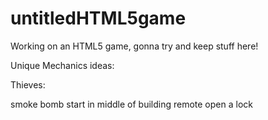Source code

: # untitledHTML5game
Working on an HTML5 game, gonna try and keep stuff here!

Unique Mechanics ideas:

Thieves:

smoke bomb
start in middle of building
remote open a lock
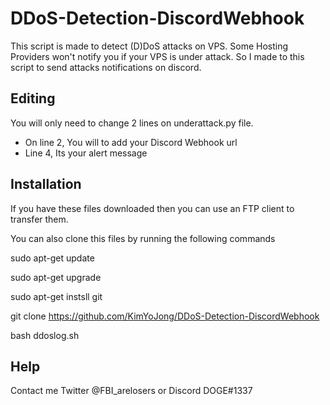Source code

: # DDoS-Detection-DiscordWebhook
This script is made to detect (D)DoS attacks on VPS. Some Hosting Providers won't notify you if your VPS is under attack. So I made to this script to send attacks notifications on discord.

## Editing 
You will only need to change 2 lines on underattack.py file.

* On line 2, You will to add your Discord Webhook url
* Line 4, Its your alert message

## Installation
If you have these files downloaded then you can use an FTP client to transfer them.

You can also clone this files by running the following commands

sudo apt-get update

sudo apt-get upgrade

sudo apt-get instsll git

git clone https://github.com/KimYoJong/DDoS-Detection-DiscordWebhook

bash ddoslog.sh

## Help
Contact me Twitter @FBI_arelosers or Discord DOGE#1337
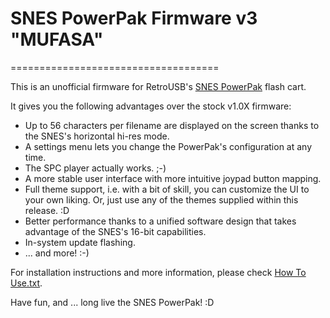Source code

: # SNES PowerPak Firmware v3 "MUFASA"
====================================

This is an unofficial firmware for RetroUSB's [SNES PowerPak](http://www.retrousb.com/product_info.php?cPath=24&products_id=84) flash cart.

It gives you the following advantages over the stock v1.0X firmware:
* Up to 56 characters per filename are displayed on the screen thanks to the SNES's horizontal hi-res mode.
* A settings menu lets you change the PowerPak's configuration at any time.
* The SPC player actually works. ;-)
* A more stable user interface with more intuitive joypad button mapping.
* Full theme support, i.e. with a bit of skill, you can customize the UI to your own liking. Or, just use any of the themes supplied within this release. :D
* Better performance thanks to a unified software design that takes advantage of the SNES's 16-bit capabilities.
* In-system update flashing.
* ... and more! :-)

For installation instructions and more information, please check [How To Use.txt](https://github.com/Ramsis-SNES/snes-powerpak-firmware-v3/blob/master/How%20To%20Use.txt).

Have fun, and ... long live the SNES PowerPak! :D
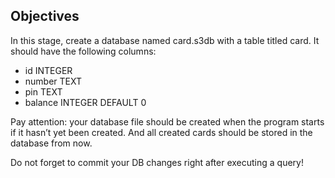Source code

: ## Objectives
In this stage, create a database named card.s3db with a table titled card. It should have the following columns:

- id INTEGER
- number TEXT
- pin TEXT
- balance INTEGER DEFAULT 0

Pay attention: your database file should be created when the program starts if it hasn’t yet been created. And all created cards should be stored in the database from now.

Do not forget to commit your DB changes right after executing a query!
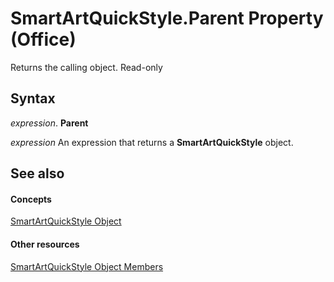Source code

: 
# SmartArtQuickStyle.Parent Property (Office)

Returns the calling object. Read-only


## Syntax

 _expression_. **Parent**

 _expression_ An expression that returns a **SmartArtQuickStyle** object.


## See also


#### Concepts


[SmartArtQuickStyle Object](e128920b-7adc-71e2-928b-84285f24d574.md)
#### Other resources


[SmartArtQuickStyle Object Members](9121866b-1308-4024-faa6-fa9254f18dd6.md)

■ Exercise prompt:
Pull every line containing the word "Parent" out of the listing.

■ Output of the task:
# SmartArtQuickStyle.Parent Property (Office)
 _expression_. **Parent**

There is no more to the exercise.